Aer Lingus said last week that despite having had talks with airports on the US west coast, it wouldn't be recommencing any services in the near future as they're likely to be loss-making.
The Dublin Chamber of Commerce claimed the lack of a direct service from Dublin to San Francisco or Los Angeles was a "major obstacle" to Irish companies seeking venture capital.
But it's hardly a surprise that many routes dried up as the Irish economy withered. Lufthansa-owned BMI -- long a stalwart on the Dublin-Heathrow route -- stopped basing an aircraft in Dublin in 2010, resulting in the loss of 33 jobs, although it continued to operate the service. It said the move was to do with the more efficient deployment of aircraft.
The Dublin Airport Authority's annual reports reveal just how services at the capital's airport have been affected in the past few years. In 2007 there were 89 airlines servicing 200 destinations. Last year there were 63 serving 177 -- still more than there was in 2006, however.
Yet even as some routes have been canned, others have prospered, such as Abu Dhabi-based Etihad's service between Dublin and the Gulf emirate.
It has proved a popular choice for Irish travellers making their way to Australia -- many of them emigrating to find work. The Dublin-Abu Dhabi route is profitable for the airline.
Other carriers that relied on a vibrant transfer of labour between eastern Europe and Ireland during the boom years quickly found that demand was stunted as the global economic downturn took hold.

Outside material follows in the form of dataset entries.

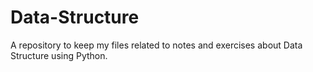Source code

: # Data-Structure
A repository to keep my files related to notes and exercises about Data Structure using Python.
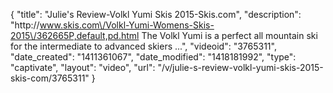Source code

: {
    "title": "Julie's Review-Volkl Yumi Skis 2015-Skis.com",
    "description": "http:\/\/www.skis.com\/Volkl-Yumi-Womens-Skis-2015\/362665P,default,pd.html The Volkl Yumi is a perfect all mountain ski for the intermediate to advanced skiers ...",
    "videoid": "3765311",
    "date_created": "1411361067",
    "date_modified": "1418181992",
    "type": "captivate",
    "layout": "video",
    "url": "\/v\/julie-s-review-volkl-yumi-skis-2015-skis-com\/3765311"
}
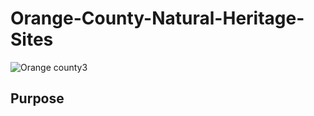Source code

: # Orange-County-Natural-Heritage-Sites

![Orange county3](https://user-images.githubusercontent.com/21320677/131758285-22e56c95-8471-4b7b-b3ab-c313d0015e58.png)

## Purpose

The local impact of route closures can be significant. When Ryanair decided to cease operating a base at Marseille earlier this year following a row with French authorities over labour laws, the reaction of the local chamber of commerce -- which controls the city's airport -- was one of consternation.
Its president, Jacques Pfister, said that Ryanair had brought hundreds of millions of euro into the local economy in the previous four years.

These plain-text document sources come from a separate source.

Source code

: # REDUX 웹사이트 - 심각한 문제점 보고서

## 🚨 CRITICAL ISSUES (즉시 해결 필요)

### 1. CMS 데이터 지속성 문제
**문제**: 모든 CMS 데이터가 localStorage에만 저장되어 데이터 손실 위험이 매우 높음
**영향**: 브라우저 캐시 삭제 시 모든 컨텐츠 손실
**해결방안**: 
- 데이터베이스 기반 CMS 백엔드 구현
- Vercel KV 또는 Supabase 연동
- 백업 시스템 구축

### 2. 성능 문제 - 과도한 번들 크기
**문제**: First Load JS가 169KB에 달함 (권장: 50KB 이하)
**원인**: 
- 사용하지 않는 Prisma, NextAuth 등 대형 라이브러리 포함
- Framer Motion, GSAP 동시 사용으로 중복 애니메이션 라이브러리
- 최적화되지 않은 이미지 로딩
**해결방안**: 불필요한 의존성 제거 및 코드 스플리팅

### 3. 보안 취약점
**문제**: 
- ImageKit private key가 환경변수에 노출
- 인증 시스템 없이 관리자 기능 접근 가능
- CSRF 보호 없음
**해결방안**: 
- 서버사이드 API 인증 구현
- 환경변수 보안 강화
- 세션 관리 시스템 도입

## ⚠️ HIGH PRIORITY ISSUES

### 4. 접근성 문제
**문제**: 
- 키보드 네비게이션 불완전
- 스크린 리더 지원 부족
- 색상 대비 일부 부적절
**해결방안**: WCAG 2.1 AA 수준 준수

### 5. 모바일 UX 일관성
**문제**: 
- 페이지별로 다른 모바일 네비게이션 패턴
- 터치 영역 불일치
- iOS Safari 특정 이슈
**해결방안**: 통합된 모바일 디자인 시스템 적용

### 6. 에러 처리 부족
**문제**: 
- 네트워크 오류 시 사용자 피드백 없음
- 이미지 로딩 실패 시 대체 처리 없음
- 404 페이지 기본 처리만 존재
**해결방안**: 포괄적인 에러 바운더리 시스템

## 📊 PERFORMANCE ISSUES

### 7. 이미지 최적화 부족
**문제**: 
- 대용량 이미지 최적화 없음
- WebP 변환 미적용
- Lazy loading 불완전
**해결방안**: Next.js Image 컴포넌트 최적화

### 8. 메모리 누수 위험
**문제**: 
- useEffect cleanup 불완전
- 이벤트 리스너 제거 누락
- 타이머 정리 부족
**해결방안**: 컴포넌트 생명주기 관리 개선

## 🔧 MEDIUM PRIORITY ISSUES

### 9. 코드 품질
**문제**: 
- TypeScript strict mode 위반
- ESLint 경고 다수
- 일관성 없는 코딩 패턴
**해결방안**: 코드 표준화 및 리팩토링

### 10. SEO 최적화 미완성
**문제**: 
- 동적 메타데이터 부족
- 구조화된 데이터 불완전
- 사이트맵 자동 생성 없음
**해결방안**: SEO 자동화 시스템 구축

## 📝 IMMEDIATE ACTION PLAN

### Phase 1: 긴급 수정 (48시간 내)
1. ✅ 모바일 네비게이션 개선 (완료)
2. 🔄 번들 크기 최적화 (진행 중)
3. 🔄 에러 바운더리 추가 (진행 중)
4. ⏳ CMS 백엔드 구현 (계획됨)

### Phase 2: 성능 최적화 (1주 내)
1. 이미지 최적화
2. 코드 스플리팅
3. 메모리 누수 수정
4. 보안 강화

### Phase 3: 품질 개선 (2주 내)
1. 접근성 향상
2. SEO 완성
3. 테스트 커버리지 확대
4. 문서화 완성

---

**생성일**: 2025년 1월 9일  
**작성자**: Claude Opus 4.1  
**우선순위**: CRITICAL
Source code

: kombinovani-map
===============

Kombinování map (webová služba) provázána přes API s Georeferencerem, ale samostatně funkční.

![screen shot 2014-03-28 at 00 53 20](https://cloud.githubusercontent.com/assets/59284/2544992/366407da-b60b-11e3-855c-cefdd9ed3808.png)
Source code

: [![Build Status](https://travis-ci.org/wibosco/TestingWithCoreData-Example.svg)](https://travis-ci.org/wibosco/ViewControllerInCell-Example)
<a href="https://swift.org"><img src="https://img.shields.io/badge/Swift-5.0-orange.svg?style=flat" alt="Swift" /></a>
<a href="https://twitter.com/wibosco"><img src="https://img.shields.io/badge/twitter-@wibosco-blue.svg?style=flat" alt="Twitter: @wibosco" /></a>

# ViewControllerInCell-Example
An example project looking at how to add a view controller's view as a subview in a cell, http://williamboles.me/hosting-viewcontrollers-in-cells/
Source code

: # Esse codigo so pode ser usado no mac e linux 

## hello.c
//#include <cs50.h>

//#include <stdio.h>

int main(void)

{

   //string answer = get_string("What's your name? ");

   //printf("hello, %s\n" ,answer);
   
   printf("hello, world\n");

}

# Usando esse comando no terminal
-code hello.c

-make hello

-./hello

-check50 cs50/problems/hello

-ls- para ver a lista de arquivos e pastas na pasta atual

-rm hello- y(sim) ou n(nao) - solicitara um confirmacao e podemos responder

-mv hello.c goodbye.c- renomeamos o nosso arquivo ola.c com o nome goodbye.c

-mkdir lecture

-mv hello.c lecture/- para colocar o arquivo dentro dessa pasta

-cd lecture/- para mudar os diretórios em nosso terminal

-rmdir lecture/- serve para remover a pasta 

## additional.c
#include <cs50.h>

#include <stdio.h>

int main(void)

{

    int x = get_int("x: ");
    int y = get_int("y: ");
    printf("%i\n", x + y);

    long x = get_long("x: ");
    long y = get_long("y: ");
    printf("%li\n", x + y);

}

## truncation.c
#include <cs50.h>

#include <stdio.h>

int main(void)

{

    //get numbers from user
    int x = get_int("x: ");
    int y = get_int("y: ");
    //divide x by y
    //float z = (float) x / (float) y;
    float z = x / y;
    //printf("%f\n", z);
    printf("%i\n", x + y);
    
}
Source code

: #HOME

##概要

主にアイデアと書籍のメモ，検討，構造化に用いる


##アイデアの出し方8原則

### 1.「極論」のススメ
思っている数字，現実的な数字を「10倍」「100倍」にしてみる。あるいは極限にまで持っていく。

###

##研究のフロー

"Ryanair, thanks to its planes based on our territory, has enabled the creation of 1,000 jobs directly or indirectly and brought into the local economy over €550m," he said.
He added that a court ruling which said that Ryanair employees based in France should be subject to French rather than Irish employee and tax laws, was akin to "putting the brakes on development".

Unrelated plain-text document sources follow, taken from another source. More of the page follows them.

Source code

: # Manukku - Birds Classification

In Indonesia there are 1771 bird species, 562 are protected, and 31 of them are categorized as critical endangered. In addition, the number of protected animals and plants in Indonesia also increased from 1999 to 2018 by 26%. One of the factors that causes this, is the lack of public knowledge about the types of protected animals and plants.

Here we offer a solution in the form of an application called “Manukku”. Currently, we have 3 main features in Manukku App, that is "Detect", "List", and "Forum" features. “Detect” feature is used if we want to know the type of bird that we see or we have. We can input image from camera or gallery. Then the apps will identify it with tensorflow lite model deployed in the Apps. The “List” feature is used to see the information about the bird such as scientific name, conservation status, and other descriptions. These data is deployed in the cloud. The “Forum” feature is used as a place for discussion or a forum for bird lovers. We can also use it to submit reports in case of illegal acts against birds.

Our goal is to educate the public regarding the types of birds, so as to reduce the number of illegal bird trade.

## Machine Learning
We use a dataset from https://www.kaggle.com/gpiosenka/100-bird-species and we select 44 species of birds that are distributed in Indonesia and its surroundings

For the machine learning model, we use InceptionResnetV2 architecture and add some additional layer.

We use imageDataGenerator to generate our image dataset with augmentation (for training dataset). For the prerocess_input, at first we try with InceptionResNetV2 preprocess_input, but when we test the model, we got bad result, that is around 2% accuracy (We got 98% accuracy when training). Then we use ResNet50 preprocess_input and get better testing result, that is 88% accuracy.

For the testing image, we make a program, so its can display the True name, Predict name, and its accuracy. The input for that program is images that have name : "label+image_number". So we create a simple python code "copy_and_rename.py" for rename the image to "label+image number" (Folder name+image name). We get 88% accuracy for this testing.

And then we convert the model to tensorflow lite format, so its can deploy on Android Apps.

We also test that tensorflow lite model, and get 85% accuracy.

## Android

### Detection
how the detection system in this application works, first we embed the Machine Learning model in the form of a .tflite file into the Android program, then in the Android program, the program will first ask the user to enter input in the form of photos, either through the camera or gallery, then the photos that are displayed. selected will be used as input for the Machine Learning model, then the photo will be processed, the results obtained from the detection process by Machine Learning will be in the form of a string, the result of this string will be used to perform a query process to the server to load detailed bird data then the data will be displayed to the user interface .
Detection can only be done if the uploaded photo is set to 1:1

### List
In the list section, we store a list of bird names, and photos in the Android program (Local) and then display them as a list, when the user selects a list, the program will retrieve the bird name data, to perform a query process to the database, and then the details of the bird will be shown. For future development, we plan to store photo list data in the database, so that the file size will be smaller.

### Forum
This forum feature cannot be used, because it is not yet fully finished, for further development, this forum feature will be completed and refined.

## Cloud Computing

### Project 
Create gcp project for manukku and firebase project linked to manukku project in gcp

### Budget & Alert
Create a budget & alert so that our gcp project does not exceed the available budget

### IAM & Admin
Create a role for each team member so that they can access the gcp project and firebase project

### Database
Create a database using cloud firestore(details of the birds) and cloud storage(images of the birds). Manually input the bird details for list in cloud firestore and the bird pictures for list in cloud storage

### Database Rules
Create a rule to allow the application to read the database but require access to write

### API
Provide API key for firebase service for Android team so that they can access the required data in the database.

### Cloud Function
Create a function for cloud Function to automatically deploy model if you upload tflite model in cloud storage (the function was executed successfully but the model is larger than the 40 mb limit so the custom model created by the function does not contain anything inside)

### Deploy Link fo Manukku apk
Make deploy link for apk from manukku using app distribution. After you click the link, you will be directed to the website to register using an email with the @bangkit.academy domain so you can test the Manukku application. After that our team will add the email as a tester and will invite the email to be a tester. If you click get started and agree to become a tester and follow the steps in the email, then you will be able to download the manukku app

When Ryanair sabre-rattled the previous year that it was considering leaving Marseille, Mr Pfister described it as an "alarming threat to the future" and even went as far as to suggest the "whole country" could be destabilised.
But Ryanair is nothing if not fickle. As long as the economics make sense, it will jump right back in to airports it has previously abandoned.
Even while Marseille suffered from 13 routes being cut by Ryanair, the airline subsequently added 11 for the current summer season and even has two aircraft based there again up until early next month.
Nine of the summer routes were routes it had previously culled.
Ryanair has also slashed links between Ireland and Germany in recent years, axing popular routes linking Dublin and Hamburg and reducing routes between the capital and Berlin.
Despite this, German-Irish Chamber of Commerce chief executive Ralf Lissek believes the moves have had very little effect on business. He notes instead that Aer Lingus has opened a new route to Stuttgart which is the capital of Baden Wurttemberg -- Germany's economic powerhouse.
Ryanair's closure of routes to Germany from places such as Shannon has hit individual companies but "the roads to Dublin are so good nowadays that it is not really an issue," he adds.
Sources in the airline industry suggest that a new route between Dublin and Leipzig in eastern Germany is also likely to open soon, further enhancing the links between Ireland and our third-largest trading partner.
As Ireland slowly claws its way out of the economic mire it finds itself in, new routes and additional services will probably become more attractive to airline operators.
But those services are also certain to remain dominated by just two carriers -- Ryanair and Aer Lingus, with Ireland's relatively small population and peripheral location continuing to make it a largely unappealing prospect for many potential competitors.